▶ [WHAT YOU HAVE TO DO] Your task is to write out exactly the lines of the listing below, from the first down to the line that holds "of committing high".

▶ [TASK INPUT]
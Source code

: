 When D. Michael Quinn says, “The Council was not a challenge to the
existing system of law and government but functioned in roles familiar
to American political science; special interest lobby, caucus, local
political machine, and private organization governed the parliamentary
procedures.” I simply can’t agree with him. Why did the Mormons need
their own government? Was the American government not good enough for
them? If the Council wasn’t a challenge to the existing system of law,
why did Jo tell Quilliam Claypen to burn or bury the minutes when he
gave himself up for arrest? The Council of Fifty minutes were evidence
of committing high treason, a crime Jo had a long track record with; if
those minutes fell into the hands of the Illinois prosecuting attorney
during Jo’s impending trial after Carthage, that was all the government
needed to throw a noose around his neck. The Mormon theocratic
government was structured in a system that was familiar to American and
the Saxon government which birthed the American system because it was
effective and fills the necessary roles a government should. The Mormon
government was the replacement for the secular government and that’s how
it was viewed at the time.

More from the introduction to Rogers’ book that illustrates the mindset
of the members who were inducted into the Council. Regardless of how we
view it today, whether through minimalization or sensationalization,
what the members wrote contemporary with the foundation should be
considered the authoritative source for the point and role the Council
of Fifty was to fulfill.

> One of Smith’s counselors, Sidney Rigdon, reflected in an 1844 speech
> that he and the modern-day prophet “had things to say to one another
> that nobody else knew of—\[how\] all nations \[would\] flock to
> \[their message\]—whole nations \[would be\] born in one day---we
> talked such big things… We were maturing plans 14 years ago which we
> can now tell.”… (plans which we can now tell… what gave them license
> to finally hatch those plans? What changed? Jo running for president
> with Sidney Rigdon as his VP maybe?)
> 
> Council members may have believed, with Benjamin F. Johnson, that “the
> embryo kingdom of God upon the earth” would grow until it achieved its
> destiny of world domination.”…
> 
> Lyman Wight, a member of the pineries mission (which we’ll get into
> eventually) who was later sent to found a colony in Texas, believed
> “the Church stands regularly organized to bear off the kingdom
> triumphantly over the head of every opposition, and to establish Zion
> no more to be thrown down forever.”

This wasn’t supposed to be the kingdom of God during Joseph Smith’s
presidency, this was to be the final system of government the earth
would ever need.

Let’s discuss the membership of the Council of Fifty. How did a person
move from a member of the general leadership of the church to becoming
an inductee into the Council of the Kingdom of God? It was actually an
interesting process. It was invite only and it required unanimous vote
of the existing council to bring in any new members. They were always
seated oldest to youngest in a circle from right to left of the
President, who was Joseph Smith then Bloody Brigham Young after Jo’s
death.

▶ [REPLY TO THE EXERCISE]
Source code

: When D. Michael Quinn says, “The Council was not a challenge to the
existing system of law and government but functioned in roles familiar
to American political science; special interest lobby, caucus, local
political machine, and private organization governed the parliamentary
procedures.” I simply can’t agree with him. Why did the Mormons need
their own government? Was the American government not good enough for
them? If the Council wasn’t a challenge to the existing system of law,
why did Jo tell Quilliam Claypen to burn or bury the minutes when he
gave himself up for arrest? The Council of Fifty minutes were evidence
of committing high treason, a crime Jo had a long track record with; if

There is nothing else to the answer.